Activity> Whenever the string "compose" turns up in a line below, that line should be copied.

Start of Block

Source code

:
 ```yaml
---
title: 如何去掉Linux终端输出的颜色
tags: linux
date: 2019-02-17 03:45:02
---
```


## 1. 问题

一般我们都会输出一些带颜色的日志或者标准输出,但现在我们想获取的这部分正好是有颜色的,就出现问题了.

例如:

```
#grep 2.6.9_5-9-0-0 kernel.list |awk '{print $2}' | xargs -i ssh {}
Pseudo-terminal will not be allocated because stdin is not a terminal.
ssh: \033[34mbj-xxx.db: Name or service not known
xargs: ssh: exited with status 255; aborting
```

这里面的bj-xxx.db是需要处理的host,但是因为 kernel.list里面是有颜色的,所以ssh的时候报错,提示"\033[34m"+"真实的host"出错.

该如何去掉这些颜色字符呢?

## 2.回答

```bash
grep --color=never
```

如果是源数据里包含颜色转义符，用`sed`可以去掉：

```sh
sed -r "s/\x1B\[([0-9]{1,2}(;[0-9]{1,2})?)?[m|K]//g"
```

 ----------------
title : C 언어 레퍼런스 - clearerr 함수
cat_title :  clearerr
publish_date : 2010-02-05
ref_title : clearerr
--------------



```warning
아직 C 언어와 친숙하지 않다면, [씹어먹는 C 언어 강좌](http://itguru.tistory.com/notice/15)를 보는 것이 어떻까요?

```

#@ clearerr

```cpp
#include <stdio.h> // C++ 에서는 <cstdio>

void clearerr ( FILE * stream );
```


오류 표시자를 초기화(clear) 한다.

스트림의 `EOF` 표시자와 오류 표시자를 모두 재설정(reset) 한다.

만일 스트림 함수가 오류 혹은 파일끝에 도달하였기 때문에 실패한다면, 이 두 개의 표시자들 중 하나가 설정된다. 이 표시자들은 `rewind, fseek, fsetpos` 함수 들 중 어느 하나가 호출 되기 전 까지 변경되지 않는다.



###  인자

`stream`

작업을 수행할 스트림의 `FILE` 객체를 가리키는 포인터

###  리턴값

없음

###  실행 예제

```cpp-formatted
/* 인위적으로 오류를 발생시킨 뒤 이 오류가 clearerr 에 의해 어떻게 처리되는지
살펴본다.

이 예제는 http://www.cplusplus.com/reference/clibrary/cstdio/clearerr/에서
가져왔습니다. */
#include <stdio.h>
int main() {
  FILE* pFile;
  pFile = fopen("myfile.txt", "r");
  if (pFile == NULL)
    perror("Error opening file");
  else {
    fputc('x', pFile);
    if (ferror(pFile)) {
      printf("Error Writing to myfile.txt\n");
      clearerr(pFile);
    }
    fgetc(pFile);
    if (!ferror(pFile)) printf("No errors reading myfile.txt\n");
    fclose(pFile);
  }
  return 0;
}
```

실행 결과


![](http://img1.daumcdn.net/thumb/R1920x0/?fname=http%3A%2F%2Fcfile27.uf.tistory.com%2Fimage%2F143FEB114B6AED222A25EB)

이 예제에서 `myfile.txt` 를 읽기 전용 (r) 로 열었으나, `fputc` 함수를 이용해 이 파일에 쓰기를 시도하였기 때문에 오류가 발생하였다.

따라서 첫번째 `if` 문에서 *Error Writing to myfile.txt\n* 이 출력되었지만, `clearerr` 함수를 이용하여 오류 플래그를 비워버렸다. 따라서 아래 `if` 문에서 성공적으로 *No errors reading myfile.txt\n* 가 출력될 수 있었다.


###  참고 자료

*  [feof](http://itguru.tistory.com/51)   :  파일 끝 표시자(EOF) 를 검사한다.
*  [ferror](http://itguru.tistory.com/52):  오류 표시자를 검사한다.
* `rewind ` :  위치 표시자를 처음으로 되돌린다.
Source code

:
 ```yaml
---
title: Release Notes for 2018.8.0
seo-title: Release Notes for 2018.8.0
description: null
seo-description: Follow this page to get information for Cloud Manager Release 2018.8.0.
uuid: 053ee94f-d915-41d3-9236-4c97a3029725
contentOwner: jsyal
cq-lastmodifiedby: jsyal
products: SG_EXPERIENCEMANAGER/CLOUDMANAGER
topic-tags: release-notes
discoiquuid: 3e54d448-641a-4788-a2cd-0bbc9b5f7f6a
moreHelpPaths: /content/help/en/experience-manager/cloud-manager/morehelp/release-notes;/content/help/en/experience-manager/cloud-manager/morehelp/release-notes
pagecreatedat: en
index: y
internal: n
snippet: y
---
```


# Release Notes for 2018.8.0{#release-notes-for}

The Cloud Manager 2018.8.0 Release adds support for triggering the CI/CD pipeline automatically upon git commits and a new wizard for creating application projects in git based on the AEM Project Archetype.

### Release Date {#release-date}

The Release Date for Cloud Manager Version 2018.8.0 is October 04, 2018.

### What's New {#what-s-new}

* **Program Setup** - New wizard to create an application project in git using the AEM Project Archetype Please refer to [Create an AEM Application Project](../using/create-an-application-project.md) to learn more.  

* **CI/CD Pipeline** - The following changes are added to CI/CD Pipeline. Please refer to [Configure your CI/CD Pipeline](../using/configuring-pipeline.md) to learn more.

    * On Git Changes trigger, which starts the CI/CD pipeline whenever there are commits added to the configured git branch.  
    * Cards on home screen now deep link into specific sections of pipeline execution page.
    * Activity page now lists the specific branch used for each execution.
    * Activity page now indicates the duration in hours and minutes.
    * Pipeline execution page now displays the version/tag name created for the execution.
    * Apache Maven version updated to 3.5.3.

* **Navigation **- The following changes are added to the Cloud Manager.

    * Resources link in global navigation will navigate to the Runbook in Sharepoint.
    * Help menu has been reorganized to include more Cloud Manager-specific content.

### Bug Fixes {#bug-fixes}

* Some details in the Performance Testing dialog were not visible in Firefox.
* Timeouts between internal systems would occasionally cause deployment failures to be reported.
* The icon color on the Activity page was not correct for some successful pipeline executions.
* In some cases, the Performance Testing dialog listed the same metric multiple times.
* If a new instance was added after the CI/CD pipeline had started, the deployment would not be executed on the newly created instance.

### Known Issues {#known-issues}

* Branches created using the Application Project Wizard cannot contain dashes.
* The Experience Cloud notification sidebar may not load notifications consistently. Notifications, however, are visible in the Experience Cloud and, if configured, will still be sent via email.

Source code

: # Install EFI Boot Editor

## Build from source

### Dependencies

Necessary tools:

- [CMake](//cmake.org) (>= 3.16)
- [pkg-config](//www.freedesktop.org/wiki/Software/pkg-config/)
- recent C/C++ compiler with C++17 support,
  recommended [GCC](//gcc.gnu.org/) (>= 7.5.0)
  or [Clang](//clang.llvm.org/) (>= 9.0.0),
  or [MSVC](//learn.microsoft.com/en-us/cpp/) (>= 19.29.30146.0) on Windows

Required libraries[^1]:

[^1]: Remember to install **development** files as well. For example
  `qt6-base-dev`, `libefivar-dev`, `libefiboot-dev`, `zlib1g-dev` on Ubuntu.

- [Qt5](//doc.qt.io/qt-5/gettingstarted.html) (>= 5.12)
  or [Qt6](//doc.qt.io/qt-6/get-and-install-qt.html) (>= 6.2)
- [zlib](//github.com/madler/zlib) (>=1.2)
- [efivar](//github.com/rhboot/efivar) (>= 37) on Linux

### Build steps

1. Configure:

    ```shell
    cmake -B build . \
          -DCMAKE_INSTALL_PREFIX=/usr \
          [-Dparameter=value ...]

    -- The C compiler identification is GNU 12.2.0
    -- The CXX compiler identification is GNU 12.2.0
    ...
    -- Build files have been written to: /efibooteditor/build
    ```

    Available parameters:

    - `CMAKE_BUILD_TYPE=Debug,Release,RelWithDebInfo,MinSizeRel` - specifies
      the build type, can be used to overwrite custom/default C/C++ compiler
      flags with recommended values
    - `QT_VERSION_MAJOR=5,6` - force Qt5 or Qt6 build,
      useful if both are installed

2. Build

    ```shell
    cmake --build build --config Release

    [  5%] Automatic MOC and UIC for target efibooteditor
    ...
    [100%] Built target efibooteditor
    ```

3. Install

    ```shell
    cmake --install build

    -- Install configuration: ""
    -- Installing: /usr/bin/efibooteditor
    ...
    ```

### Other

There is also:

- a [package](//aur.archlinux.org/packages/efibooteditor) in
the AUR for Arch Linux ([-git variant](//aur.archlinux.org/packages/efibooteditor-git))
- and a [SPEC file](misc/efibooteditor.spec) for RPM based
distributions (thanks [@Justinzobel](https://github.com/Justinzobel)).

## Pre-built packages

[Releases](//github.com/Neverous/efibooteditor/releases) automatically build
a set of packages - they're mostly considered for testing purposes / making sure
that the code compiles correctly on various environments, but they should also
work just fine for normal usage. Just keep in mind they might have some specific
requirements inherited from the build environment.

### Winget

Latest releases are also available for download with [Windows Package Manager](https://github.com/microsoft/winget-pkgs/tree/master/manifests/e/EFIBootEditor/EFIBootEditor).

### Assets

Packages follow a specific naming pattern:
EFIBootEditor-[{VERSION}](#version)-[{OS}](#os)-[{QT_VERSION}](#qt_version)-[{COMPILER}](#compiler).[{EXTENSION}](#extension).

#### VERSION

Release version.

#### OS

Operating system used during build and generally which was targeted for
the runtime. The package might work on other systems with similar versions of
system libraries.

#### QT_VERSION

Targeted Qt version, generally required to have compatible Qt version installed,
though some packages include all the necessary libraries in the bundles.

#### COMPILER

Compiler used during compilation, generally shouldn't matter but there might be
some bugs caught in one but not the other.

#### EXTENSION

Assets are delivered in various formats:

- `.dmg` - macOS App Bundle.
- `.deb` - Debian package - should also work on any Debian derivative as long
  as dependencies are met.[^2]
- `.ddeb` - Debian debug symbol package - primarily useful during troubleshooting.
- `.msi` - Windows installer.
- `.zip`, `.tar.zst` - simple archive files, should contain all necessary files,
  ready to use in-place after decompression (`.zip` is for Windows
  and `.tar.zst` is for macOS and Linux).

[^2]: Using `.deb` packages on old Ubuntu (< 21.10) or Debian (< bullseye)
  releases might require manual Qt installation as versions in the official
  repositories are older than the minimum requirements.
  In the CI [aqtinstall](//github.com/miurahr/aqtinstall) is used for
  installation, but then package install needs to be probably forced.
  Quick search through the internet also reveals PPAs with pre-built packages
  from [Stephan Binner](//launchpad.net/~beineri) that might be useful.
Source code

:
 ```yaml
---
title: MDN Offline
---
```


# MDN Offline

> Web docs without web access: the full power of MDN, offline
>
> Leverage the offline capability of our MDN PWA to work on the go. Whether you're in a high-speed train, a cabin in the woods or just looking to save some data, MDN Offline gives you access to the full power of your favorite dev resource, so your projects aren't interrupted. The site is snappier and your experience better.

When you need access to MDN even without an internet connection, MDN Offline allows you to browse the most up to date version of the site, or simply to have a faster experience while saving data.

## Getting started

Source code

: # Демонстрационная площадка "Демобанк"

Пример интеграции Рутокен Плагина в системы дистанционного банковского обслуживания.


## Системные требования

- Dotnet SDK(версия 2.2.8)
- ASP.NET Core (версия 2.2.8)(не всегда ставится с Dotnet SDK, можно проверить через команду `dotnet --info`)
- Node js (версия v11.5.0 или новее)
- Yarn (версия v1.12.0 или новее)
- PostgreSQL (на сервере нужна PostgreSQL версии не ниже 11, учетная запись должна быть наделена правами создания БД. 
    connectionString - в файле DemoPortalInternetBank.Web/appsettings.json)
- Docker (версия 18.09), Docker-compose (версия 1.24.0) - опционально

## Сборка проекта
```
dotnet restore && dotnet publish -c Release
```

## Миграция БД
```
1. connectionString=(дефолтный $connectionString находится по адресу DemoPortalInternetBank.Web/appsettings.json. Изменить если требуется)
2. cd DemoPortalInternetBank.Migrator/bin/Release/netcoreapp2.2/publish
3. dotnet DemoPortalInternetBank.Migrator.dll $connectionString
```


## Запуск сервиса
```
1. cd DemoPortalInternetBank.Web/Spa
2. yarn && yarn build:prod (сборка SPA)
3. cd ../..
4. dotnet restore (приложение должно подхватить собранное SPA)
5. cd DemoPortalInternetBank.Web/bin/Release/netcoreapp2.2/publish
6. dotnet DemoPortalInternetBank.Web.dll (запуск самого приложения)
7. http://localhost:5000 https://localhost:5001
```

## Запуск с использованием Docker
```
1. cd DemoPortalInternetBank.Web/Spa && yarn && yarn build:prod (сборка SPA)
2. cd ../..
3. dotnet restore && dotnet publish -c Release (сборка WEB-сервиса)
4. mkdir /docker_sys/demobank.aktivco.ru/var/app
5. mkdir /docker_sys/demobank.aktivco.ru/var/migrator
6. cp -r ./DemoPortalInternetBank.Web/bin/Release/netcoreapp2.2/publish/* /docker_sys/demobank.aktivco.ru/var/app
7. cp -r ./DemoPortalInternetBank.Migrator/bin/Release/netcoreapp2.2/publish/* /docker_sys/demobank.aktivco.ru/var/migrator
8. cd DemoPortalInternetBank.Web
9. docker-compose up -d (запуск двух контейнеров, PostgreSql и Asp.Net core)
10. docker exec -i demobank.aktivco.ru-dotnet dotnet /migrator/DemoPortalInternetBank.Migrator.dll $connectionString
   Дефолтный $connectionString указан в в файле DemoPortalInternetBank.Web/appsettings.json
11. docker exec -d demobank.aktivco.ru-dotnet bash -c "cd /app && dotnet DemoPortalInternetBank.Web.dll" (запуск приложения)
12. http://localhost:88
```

End of Block

Answer below>
- Docker (версия 18.09), Docker-compose (версия 1.24.0) - опционально
9. docker-compose up -d (запуск двух контейнеров, PostgreSql и Asp.Net core)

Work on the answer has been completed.